One of the classical features of enterprise IT is complexity. But whether something is complex or not isn’t necessarily a standalone catalyst for change; what matters the most is whether or not systems run the way they should. An Enterprise Service Bus (ESB) architecture can play a vital role in helping businesses handle this complexity.
By leveraging an ESB solution, companies can change the way organizations do business and perform several key functions that assist the developer in application integration.
What is an Enterprise Service Bus?
In actuality, an ESB is an approach to IT application integration architecture. An ESB is designed to integrate multiple applications over a “bus-like” infrastructure. It is placed somewhere between the framework and a suite as another way to perform application integration. Being a middleware tool, it helps business users distribute tasks among myriad connected components that make up an application.
A number of tasks can be carried out by this application integration architecture:
- Implement routing
- Execute translation
- Offer the ability to connect to the “bus”
- Render a blanket way for the movement of tasks
- Subscribe to messages sent across systems
- Cater other integration capabilities
How Does an ESB Solution Function?
The primary function of ESBs is to simplify the mess that can arise when different formats, services and applications or mainframes have to be integrated. But, how exactly does it work?
- An ESB application architecture such as from Adeptia comprises a set of switches that help companies send a direct message on a specific route between either the application and/or components.
- Each enterprise encompasses a specific business policy in place that determines which path the ESB will take these messages.
Anything that’s connected to an ESB cannot communicate directly with one another as the communication happens via the ESB. Simply put, the same ESB exposes the same service interface to potential clients to speed up operations and processes.
One of the most important benefits offered by ESB is it offers a single point of access. As users connect clients and services via an ESB, they have to look for services in one, single location, the ESB. All that’s needed to be done is to reconfigure ESB, and the company can still access the service via the ESB.
Additionally, ESB function like a transaction manager. That means it help users coordinate distributed transactions across the business ecosystems. Suffice to say, organizations can leverage an ESB solution to drive transactions – easily and rapidly.
An Enterprise Service Bus also play a role of a security manager. Not only can it manage security but also centralize processes like authentication and authorization.
ESB also function as a service proxy. In doing so, it acts as a gateway for applications that aren’t exposed to a standardized service interface. For example, if an application uses a Java RMI service and the rest of all applications run on .NET, making a call to the RMI service directly is not possible. With the aid of an ESB, a company can easily implement a service proxy in Java which can call an RMI service. Hence, communications become easier and smoother.
How Can an ESB Solution Help a Business Perform Operations?
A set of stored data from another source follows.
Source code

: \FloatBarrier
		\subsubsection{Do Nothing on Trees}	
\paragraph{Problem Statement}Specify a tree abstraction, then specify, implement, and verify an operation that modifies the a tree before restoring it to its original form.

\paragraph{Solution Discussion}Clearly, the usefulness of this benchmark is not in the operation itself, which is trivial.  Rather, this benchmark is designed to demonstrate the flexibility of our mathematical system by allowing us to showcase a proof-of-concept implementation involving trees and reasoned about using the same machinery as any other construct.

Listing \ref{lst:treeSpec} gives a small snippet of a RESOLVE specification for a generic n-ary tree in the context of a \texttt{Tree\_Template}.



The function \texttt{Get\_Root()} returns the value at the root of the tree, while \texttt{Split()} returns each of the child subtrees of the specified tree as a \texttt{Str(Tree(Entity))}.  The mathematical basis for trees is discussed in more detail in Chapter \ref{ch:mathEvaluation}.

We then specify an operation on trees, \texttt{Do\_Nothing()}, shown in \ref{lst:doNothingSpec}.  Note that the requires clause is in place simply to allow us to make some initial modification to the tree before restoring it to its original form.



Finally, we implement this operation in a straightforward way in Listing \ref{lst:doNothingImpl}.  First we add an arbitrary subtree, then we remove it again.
An ESB solution has a number of use cases. It’s time to take a deeper look at how an enterprise can take savor the benefits of an ESB. Here are some functionalities provisioned by an ESB:
ESB application architecture enables users to decouple clients from service providers.
With the help of an ESB, a user can isolate a client while making some general changes to the message at the same time.
Transport Protocol Conversion
It allows business users to accept one input protocol and establish communication with a different service provider, even if the service provider is on a separate protocol.
A user can rely on ESBs to transform any potential incoming messages into outgoing formats and structures.
Take Your Business to New Heights
An ESB can help businesses navigate through the complexity and enable business users to connect data and applications without delay. Along with that, it facilitates service location transparency, sharing of services and processes across an enterprise, and separation of business service from the service implementation. Not only can that optimize processes but also help companies deliver the promised value to customers.